Une sorte de rotation a lieu tous les jours. Les familles doivent faire leurs adieux: quand les femmes avec enfants et les personnes âgées ont la possibilité de partir vers les pays européens, les hommes de 18 à 60 ans doivent rester pour défendre leur pays, en attendant d’être mobilisés, et de rejoindre le front.
A quelques kilomètres se trouve le village de Kontsovo. Et son école, elle aussi réquisitionnée pour accueillir ceux qui ont besoin d’un toit. Dès que la guerre a éclaté, le département de l’éducation a appelé les élèves pour les prévenir de rester chez eux et de préparer les locaux pour l’accueil des réfugiés.
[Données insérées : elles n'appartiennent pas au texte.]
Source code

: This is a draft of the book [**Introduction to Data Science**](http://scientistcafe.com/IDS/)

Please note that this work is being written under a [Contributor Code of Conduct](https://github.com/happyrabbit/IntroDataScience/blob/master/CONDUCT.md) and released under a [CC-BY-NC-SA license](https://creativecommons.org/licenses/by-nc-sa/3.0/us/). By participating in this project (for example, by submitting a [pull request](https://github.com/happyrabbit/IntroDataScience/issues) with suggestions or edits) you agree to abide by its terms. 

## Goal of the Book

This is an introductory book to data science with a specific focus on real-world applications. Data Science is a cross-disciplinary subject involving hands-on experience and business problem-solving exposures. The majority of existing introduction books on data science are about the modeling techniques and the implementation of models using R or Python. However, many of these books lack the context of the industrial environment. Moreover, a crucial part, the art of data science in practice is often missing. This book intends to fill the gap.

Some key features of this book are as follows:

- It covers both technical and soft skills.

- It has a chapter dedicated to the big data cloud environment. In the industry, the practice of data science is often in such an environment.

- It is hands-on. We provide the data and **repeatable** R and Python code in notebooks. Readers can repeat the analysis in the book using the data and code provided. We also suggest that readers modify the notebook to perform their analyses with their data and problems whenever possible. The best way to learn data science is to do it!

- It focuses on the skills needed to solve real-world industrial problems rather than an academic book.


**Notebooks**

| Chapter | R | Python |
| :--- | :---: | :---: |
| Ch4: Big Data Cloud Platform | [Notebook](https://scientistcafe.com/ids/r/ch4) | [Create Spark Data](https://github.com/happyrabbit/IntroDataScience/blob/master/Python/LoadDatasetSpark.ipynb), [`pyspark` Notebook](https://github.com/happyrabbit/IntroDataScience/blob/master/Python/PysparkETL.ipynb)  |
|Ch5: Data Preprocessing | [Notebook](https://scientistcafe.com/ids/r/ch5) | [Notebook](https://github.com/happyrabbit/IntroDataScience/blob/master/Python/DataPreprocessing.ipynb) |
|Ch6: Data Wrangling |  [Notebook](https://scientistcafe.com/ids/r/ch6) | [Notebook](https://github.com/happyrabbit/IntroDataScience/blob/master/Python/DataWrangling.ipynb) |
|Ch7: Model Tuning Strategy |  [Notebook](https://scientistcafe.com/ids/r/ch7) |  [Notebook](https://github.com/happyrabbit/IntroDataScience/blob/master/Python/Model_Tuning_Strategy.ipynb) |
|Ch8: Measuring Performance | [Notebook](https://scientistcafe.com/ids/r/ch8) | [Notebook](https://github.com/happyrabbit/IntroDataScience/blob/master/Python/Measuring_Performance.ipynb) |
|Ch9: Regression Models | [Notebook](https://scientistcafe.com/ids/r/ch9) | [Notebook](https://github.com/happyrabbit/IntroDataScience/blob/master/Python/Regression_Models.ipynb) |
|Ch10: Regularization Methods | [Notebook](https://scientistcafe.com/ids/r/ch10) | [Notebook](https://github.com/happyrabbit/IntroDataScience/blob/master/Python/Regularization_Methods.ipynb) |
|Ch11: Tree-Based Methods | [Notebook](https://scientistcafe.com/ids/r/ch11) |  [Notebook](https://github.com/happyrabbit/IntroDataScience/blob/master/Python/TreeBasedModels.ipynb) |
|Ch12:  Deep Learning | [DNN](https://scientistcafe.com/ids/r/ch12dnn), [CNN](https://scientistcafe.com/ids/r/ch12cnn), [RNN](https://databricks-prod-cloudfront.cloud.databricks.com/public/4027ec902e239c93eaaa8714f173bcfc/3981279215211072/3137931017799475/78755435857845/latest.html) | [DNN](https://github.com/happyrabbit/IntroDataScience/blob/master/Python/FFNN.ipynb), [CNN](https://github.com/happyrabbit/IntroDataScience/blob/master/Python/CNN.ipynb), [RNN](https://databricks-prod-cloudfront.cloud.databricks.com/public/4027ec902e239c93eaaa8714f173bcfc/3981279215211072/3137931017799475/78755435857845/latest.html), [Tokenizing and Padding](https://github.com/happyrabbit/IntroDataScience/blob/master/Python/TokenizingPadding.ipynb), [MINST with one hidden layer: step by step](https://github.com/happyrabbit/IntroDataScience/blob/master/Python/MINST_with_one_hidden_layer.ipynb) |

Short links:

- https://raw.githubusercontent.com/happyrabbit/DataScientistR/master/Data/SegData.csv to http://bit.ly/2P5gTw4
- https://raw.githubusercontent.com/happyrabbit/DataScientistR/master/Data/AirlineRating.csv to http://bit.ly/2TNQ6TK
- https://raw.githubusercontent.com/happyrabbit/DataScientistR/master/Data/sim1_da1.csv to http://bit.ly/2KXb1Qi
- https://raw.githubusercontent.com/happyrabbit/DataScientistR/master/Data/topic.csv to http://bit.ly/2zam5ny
L’école a une cuisine, mais pas de cuisiniers. Le conseil municipal fait donc appel à des services de restauration, un approvisionnement alimentaire repensé de zéro. « Tout ce que je fais maintenant, je le fais pour la première fois. Ça n’a rien à voir avec le travail que nous faisions avant la guerre », explique le directeur. Ce jour-là, 65 personnes sont hébergées à l’école. Ils ont 3 repas par jour. Le professeur de l’école anime des cours pour les enfants réfugiés, ils apprennent des poèmes et des chansons, le professeur les filme et envoie les enregistrements aux soldats sur la ligne de front.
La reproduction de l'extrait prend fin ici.